I watched him as he moved up and stowed his pack. He sat down next to his new seat mate, a Thai man in his late 50’s. With the reclining seats and because of his height, I could still make out Francois’ head above the seat back. Looking up between the chairs I could see his elbow on the armrest, the backside of his bicep.
Within a few minutes the Thai man had introduced himself. I could tell that the boy, wanting to learn, was talking to the man in earnest. The man, out to entertain, was engaging him with small talk. Very soon, in true Thai fashion, he had his hand on the boys arm. He stroked it softly as Thais are prone to do, even with strangers.

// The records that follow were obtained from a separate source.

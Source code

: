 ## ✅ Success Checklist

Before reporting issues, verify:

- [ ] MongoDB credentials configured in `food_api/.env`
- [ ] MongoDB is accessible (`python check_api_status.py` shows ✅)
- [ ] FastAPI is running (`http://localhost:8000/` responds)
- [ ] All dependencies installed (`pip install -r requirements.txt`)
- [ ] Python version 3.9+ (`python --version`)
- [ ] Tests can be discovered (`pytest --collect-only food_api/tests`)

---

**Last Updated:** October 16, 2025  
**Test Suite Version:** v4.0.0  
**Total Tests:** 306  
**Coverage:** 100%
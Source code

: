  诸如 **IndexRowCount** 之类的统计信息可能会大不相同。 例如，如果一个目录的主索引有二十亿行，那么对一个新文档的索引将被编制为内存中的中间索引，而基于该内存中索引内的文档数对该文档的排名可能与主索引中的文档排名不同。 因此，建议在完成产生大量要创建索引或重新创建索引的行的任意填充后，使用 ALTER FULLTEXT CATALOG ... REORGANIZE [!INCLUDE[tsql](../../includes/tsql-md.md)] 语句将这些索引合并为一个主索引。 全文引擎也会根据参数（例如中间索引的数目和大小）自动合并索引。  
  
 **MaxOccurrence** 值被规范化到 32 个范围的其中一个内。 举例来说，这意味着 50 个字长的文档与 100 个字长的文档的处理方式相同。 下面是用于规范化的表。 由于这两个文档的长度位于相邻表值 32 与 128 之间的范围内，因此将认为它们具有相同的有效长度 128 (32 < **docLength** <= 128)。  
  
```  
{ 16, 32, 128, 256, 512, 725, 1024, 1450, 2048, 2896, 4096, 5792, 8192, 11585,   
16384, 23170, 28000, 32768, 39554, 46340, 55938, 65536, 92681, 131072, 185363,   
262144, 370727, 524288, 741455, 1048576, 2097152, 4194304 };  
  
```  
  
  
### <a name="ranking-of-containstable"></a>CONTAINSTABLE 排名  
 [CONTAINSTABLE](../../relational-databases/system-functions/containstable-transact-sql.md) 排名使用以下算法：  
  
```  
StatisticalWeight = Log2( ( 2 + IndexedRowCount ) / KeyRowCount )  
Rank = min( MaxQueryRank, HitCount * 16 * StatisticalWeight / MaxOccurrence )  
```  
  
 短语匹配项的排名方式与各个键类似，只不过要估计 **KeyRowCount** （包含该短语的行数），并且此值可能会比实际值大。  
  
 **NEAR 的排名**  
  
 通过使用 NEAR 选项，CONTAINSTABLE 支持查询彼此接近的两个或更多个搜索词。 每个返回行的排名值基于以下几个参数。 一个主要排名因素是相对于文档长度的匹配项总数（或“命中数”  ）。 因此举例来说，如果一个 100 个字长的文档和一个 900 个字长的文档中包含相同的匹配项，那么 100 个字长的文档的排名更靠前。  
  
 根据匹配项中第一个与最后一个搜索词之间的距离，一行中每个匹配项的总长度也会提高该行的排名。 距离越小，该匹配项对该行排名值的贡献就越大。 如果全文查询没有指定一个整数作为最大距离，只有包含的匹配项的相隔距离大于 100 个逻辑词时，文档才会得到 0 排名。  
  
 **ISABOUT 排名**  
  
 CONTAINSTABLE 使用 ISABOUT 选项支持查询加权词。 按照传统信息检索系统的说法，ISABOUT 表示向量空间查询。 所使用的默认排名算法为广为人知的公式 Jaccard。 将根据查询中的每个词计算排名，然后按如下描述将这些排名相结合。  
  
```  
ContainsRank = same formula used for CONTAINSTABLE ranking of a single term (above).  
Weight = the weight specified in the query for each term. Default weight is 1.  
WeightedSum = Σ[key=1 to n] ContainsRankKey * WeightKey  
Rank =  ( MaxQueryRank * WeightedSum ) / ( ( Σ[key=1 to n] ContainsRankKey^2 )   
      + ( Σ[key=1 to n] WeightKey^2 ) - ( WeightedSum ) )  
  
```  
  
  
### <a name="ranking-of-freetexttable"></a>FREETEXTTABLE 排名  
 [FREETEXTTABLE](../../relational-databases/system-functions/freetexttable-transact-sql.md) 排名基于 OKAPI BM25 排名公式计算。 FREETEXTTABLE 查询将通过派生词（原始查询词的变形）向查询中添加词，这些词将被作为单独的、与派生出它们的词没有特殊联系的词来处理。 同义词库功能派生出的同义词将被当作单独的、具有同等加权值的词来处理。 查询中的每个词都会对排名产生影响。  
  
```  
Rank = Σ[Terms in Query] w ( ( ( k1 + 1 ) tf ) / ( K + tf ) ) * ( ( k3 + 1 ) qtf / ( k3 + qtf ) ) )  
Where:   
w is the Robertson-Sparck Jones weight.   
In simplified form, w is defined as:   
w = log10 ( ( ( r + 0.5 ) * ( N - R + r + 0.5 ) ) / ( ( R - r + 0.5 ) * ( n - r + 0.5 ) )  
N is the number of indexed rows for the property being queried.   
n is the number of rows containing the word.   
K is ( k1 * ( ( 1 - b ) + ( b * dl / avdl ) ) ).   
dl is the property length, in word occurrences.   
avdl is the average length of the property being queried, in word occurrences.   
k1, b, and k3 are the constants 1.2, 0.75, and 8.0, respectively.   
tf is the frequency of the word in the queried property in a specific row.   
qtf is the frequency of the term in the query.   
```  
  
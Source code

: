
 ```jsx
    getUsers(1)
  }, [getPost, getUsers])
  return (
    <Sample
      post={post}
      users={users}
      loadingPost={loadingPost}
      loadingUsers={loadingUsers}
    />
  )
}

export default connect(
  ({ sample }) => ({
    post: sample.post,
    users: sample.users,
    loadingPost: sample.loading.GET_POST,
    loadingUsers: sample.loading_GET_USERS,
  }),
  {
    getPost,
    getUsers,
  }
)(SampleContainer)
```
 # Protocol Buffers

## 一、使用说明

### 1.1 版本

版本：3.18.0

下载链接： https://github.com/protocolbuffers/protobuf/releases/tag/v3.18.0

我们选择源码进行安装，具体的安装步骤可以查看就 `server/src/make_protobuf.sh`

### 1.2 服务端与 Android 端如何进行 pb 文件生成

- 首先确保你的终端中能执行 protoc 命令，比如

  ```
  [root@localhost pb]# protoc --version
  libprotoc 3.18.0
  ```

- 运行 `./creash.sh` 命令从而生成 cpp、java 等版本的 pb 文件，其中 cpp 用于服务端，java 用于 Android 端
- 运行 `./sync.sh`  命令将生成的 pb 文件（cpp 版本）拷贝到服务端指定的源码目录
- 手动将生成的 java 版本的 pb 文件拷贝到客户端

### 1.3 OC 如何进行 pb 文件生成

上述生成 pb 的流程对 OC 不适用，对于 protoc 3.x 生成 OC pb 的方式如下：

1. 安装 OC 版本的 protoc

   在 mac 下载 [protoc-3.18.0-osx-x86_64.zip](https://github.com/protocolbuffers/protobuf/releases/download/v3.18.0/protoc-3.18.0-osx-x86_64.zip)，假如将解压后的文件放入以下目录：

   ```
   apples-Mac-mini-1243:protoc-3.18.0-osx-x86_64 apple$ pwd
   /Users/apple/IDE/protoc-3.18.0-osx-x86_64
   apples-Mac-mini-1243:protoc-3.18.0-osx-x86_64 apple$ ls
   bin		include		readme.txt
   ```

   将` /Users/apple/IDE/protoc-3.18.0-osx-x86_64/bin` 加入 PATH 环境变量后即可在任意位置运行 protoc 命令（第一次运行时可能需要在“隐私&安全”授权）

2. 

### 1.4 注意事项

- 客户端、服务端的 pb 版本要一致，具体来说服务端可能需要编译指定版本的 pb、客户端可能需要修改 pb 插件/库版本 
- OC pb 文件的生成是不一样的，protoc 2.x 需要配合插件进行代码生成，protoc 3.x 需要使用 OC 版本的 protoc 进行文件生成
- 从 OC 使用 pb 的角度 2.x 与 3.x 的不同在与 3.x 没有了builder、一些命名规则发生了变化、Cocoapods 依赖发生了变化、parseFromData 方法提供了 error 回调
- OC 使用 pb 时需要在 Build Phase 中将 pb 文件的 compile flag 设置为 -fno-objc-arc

I couldn’t believe the emotions that this soft stroke by a stranger elicited in me. I wanted to stand up and yell,
“Get your fuckin’ hands off him!”
I watched through the narrow crack between the seats. A piece of paper had been produced. There they were, hunched over and writing, heads together. I mean heads literally together – touching.
I could hear them over the din of the car. He was trying to teach him how to count in Thai.
Counting Strokes
Nung, song, saam, sii, haa, hok – and at his mispronunciation there would be a burst of laughter. The man would grab the boys arm and start again, holding his hand and pulling his fingers up one at a time – nung, song, saam.
I looked at the asthmatic girl next to me, her long, wavy, dirty blond hair hanging low. In an effort to level and control her breathing, she had put her pale face down on the tray in front of her to still her shallow gasps.
With great shame I realized I had no empathy at all – none whatsoever.